**Work request**
For the entries below, the expected answer is the line with "# 编程语言选择： 应该使用强类型语言，并有nullsafe更好", the line with "开发人员加锁，可能加了错误锁，或者忘记疏忽，，开发曾枷锁只是为了提升性能。。", and every line between them, exactly as written, and nothing more.

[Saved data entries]
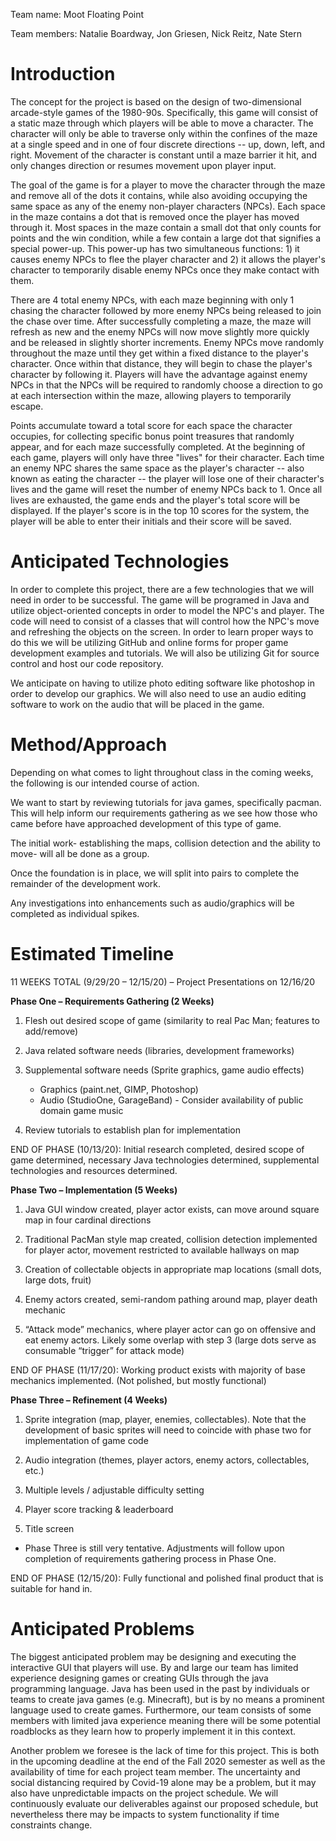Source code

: Team name: Moot Floating Point

Team members: Natalie Boardway, Jon Griesen, Nick Reitz, Nate Stern

# Introduction

The concept for the project is based on the design of two-dimensional arcade-style games of the 1980-90s.  Specifically, this game will consist of a static maze through which players will be able to move a character.  The character will only be able to traverse only within the confines of the maze at a single speed and in one of four discrete directions -- up, down, left, and right.  Movement of the character is constant until a maze barrier it hit, and only changes direction or resumes movement upon player input.
 
The goal of the game is for a player to move the character through the maze and remove all of the dots it contains, while also avoiding occupying the same space as any of the enemy non-player characters (NPCs).  Each space in the maze contains a dot that is removed once the player has moved through it.  Most spaces in the maze contain a small dot that only counts for points and the win condition, while a few contain a large dot that signifies a special power-up.  This power-up has two simultaneous functions:  1) it causes enemy NPCs to flee the player character and 2) it allows the player's character to temporarily disable enemy NPCs once they make contact with them.  
 
There are 4 total enemy NPCs, with each maze beginning with only 1 chasing the character followed by more enemy NPCs being released to join the chase over time.  After successfully completing a maze, the maze will refresh as new and the enemy NPCs will now move slightly more quickly and be released in slightly shorter increments.  Enemy NPCs move randomly throughout the maze until they get within a fixed distance to the player's character.  Once within that distance, they will begin to chase the player's character by following it.  Players will have the advantage against enemy NPCs in that the NPCs will be required to randomly choose a direction to go at each intersection within the maze, allowing players to temporarily escape.  
 
Points accumulate toward a total score for each space the character occupies, for collecting specific bonus point treasures that randomly appear, and for each maze successfully completed.  At the beginning of each game, players will only have three "lives" for their character.  Each time an enemy NPC shares the same space as the player's character -- also known as eating the character -- the player will lose one of their character's lives and the game will reset the number of enemy NPCs back to 1.  Once all lives are exhausted, the game ends and the player's total score will be displayed.  If the player's score is in the top 10 scores for the system, the player will be able to enter their initials and their score will be saved.


# Anticipated Technologies

In order to complete this project, there are a few technologies that we will need in order to be successful. The game will be programed in Java and utilize object-oriented concepts in order to model the NPC's and player. The code will need to consist of a classes that will control how the NPC's move and refreshing the objects on the screen. In order to learn proper ways to do this we will be utilizing GitHub and online forms for proper game development examples and tutorials. We will also be utilizing Git for source control and host our code repository. 

We anticipate on having to utilize photo editing software like photoshop in order to develop our graphics. We will also need to use an audio editing software to work on the audio that will be placed in the game.


# Method/Approach

Depending on what comes to light throughout class in the coming weeks, the following is our intended course of action.

We want to start by reviewing tutorials for java games, specifically pacman. This will help inform our requirements gathering as we see how those who came before have approached development of this type of game.

The initial work- establishing the maps, collision detection and the ability to move- will all be done as a group. 

Once the foundation is in place, we will split into pairs to complete the remainder of the development work. 

Any investigations into enhancements such as audio/graphics will be completed as individual spikes.

# Estimated Timeline

11 WEEKS TOTAL (9/29/20 – 12/15/20) – Project Presentations on 12/16/20

**Phase One – Requirements Gathering (2 Weeks)**

1. Flesh out desired scope of game (similarity to real Pac Man; features to add/remove)

2. Java related software needs (libraries, development frameworks)

3. Supplemental software needs (Sprite graphics, game audio effects)
   * Graphics (paint.net, GIMP, Photoshop)
   * Audio (StudioOne, GarageBand) - Consider availability of public domain game music

4. Review tutorials to establish plan for implementation 

END OF PHASE (10/13/20): Initial research completed, desired scope of game determined, necessary Java technologies determined, supplemental technologies and resources determined.

**Phase Two – Implementation (5 Weeks)**

1. Java GUI window created, player actor exists, can move around square map in four cardinal directions

2. Traditional PacMan style map created, collision detection implemented for player actor, movement restricted to available hallways on map

3. Creation of collectable objects in appropriate map locations (small dots, large dots, fruit)

4. Enemy actors created, semi-random pathing around map, player death mechanic

5. “Attack mode” mechanics, where player actor can go on offensive and eat enemy actors. Likely some overlap with step 3 (large dots serve as consumable “trigger” for attack mode)

END OF PHASE (11/17/20): Working product exists with majority of base mechanics implemented. (Not polished, but mostly functional)

**Phase Three – Refinement (4 Weeks)**

1. Sprite integration (map, player, enemies, collectables). Note that the development of basic sprites will need to coincide with phase two for implementation of game code

2. Audio integration (themes, player actors, enemy actors, collectables, etc.)

3. Multiple levels / adjustable difficulty setting

4. Player score tracking & leaderboard

5. Title screen

* Phase Three is still very tentative. Adjustments will follow upon completion of requirements gathering process in Phase One.

END OF PHASE (12/15/20): Fully functional and polished final product that is suitable for hand in.


# Anticipated Problems

The biggest anticipated problem may be designing and executing the interactive GUI that players will use.  By and large our team has limited experience designing games or creating GUIs through the java programming language.  Java has been used in the past by individuals or teams to create java games (e.g. Minecraft), but is by no means a prominent language used to create games.  Furthermore, our team consists of some members with limited java experience meaning there will be some potential roadblocks as they learn how to properly implement it in this context.  
 
Another problem we foresee is the lack of time for this project.  This is both in the upcoming deadline at the end of the Fall 2020 semester as well as the availability of time for each project team member.  The uncertainty and social distancing required by Covid-19 alone may be a problem, but it may also have unpredictable impacts on the project schedule.  We will continuously evaluate our deliverables against our proposed schedule, but nevertheless there may be impacts to system functionality if time constraints change.  

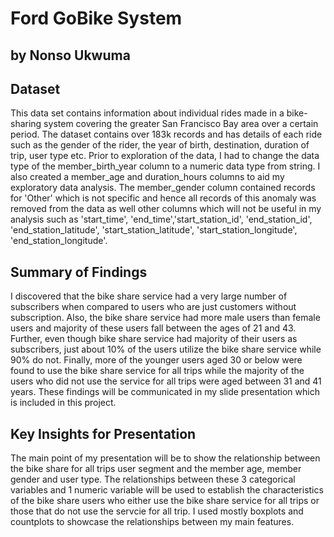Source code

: # Ford GoBike System
## by Nonso Ukwuma


## Dataset

This data set contains information about individual rides made in a bike-sharing system covering the greater San Francisco Bay area over a certain period. The dataset contains over 183k records and has details of each ride such as the gender of the rider, the year of birth, destination, duration of trip, user type etc. Prior to exploration of the data, I had to change the data type of the member_birth_year column to a numeric data type from string. I also created a member_age and duration_hours columns to aid my exploratory data analysis. The member_gender column contained records for 'Other' which is not specific and hence all records of this anomaly was removed from the data as well other columns which will not be useful in my analysis such as 'start_time', 'end_time','start_station_id', 'end_station_id', 'end_station_latitude', 'start_station_latitude', 'start_station_longitude', 'end_station_longitude'.


## Summary of Findings

I discovered that the bike share service had a very large number of subscribers when compared to users who are just customers without subscription. Also, the bike share service had more male users than female users and majority of these users fall between the ages of 21 and 43. Further, even though bike share service had majority of their users as subscribers, just about 10% of the users utilize the bike share service while 90% do not. Finally, more of the younger users aged 30 or below were found to use the bike share service for all trips while the majority of the users who did not use the service for all trips were aged between 31 and 41 years. These findings will be communicated in my slide presentation which is included in this project.



## Key Insights for Presentation

The main point of my presentation will be to show the relationship between the bike share for all trips user segment and the member age, member gender and user type. The relationships between these 3 categorical variables and 1 numeric variable will be used to establish the characteristics of the bike share users who either use the bike share service for all trips or those that do not use the servcie for all trip. I used mostly boxplots and countplots to showcase the relationships between my main features. 
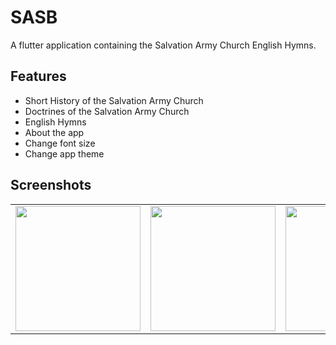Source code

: # SASB

A flutter application containing the Salvation Army Church English Hymns.

## Features

- Short History of the Salvation Army Church
- Doctrines of the Salvation Army Church
- English Hymns
- About the app
- Change font size
- Change app theme

## Screenshots

<div style="text-align: center">
  <table>
    <tr>
      <td style="text-align: center">
        <img src="homepage.jpeg" width="200" />
      </td>
      <td style="text-align: center">
        <img src="hymnpage.jpeg" width="200" />
      </td>
      <td style="text-align: center">
        <img src="detailpage.jpeg" width="200" />
      </td>
      <td style="text-align: center">
        <img src="settings.jpeg" width="200" />
      </td>
    </tr>
  </table>
</div>
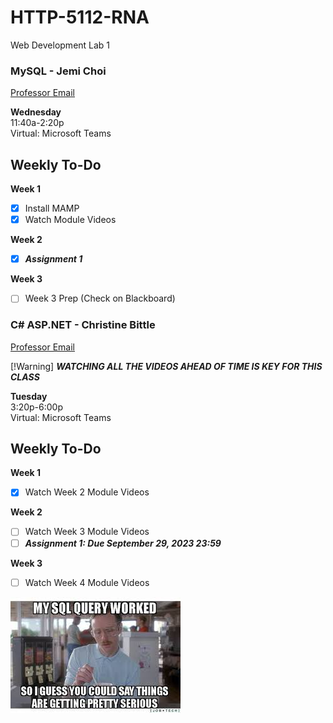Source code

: # HTTP-5112-RNA

Web Development Lab 1

### MySQL - Jemi Choi

[Professor Email](mailto:jemi.choi@humber.ca)

**Wednesday**  
11:40a-2:20p  
Virtual: Microsoft Teams

## Weekly To-Do

**Week 1**
- [x] Install MAMP
- [x] Watch Module Videos

**Week 2**
- [x] **_Assignment 1_**

**Week 3**
- [ ] Week 3 Prep (Check on Blackboard)


### C# ASP.NET - Christine Bittle

[Professor Email](mailto:christine.bittle@humber.ca)

[!Warning]
**_WATCHING ALL THE VIDEOS AHEAD OF TIME IS KEY FOR THIS CLASS_** 

**Tuesday**  
3:20p-6:00p  
Virtual: Microsoft Teams

## Weekly To-Do

**Week 1**
- [x] Watch Week 2 Module Videos

**Week 2**
- [ ] Watch Week 3 Module Videos
- [ ] **_Assignment 1: Due September 29, 2023 23:59_**

**Week 3**
- [ ] Watch Week 4 Module Videos

![First Query Success](_readme/serious.jpg)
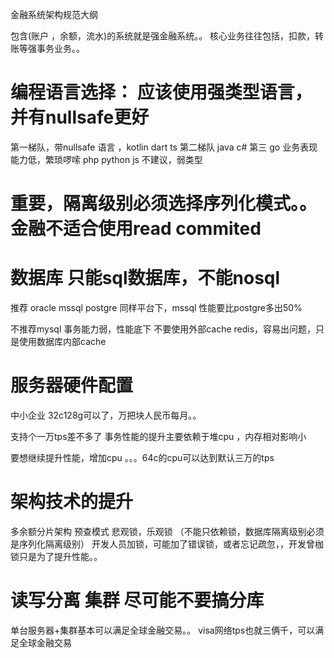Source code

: 

金融系统架构规范大纲

包含(账户 ，余额，流水)的系统就是强金融系统。。
核心业务往往包括，扣款，转账等强事务业务。。


# 编程语言选择： 应该使用强类型语言，并有nullsafe更好
第一梯队，带nullsafe 语言  ，kotlin dart ts
第二梯队 java c# 
第三  go   业务表现能力低，繁琐啰嗦
php python  js  不建议，弱类型



# 重要，隔离级别必须选择序列化模式。。金融不适合使用read commited

# 数据库  只能sql数据库，不能nosql

推荐 oracle mssql  postgre
同样平台下，mssql 性能要比postgre多出50%

不推荐mysql 事务能力弱，性能底下
不要使用外部cache redis，容易出问题，只是使用数据库内部cache


# 服务器硬件配置
中小企业  32c128g可以了，万把块人民币每月。。

支持个一万tps差不多了 
事务性能的提升主要依赖于堆cpu  ，内存相对影响小

要想继续提升性能，增加cpu 。。。64c的cpu可以达到默认三万的tps



# 架构技术的提升

多余额分片架构
预查模式
悲观锁，乐观锁 （不能只依赖锁，数据库隔离级别必须是序列化隔离级别）
开发人员加锁，可能加了错误锁，或者忘记疏忽，，开发曾枷锁只是为了提升性能。。


# 读写分离  集群  尽可能不要搞分库

单台服务器+集群基本可以满足全球金融交易。。
visa网络tps也就三俩千，可以满足全球金融交易
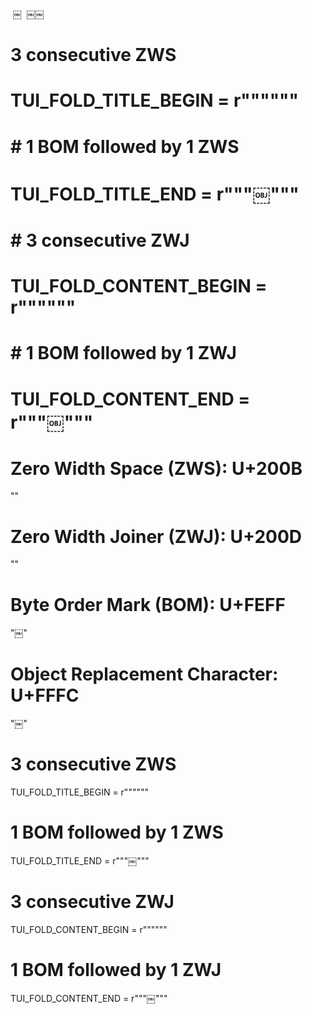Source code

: ​​​​
 ￼​​
​​​
￼￼


# 3 consecutive ZWS
# TUI_FOLD_TITLE_BEGIN = r"""​​​"""
# # 1 BOM followed by 1 ZWS
# TUI_FOLD_TITLE_END = r"""￼​"""
# # 3 consecutive ZWJ
# TUI_FOLD_CONTENT_BEGIN = r"""‍‍‍"""
# # 1 BOM followed by 1 ZWJ
# TUI_FOLD_CONTENT_END = r"""￼‍"""



# Zero Width Space (ZWS): U+200B
"​"
# Zero Width Joiner (ZWJ): U+200D
"‍"
# Byte Order Mark (BOM): U+FEFF
"￼"
# Object Replacement Character: U+FFFC
"￼"

# 3 consecutive ZWS
TUI_FOLD_TITLE_BEGIN = r"""​​​"""

# 1 BOM followed by 1 ZWS
TUI_FOLD_TITLE_END = r"""￼​"""

# 3 consecutive ZWJ
TUI_FOLD_CONTENT_BEGIN = r"""‍‍‍"""

# 1 BOM followed by 1 ZWJ
TUI_FOLD_CONTENT_END = r"""￼‍"""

**Completed exercise**
# 编程语言选择： 应该使用强类型语言，并有nullsafe更好
第一梯队，带nullsafe 语言  ，kotlin dart ts
第二梯队 java c# 
第三  go   业务表现能力低，繁琐啰嗦
php python  js  不建议，弱类型



# 重要，隔离级别必须选择序列化模式。。金融不适合使用read commited

# 数据库  只能sql数据库，不能nosql

推荐 oracle mssql  postgre
同样平台下，mssql 性能要比postgre多出50%

不推荐mysql 事务能力弱，性能底下
不要使用外部cache redis，容易出问题，只是使用数据库内部cache


# 服务器硬件配置
中小企业  32c128g可以了，万把块人民币每月。。

支持个一万tps差不多了 
事务性能的提升主要依赖于堆cpu  ，内存相对影响小

要想继续提升性能，增加cpu 。。。64c的cpu可以达到默认三万的tps



# 架构技术的提升

多余额分片架构
预查模式
悲观锁，乐观锁 （不能只依赖锁，数据库隔离级别必须是序列化隔离级别）
开发人员加锁，可能加了错误锁，或者忘记疏忽，，开发曾枷锁只是为了提升性能。。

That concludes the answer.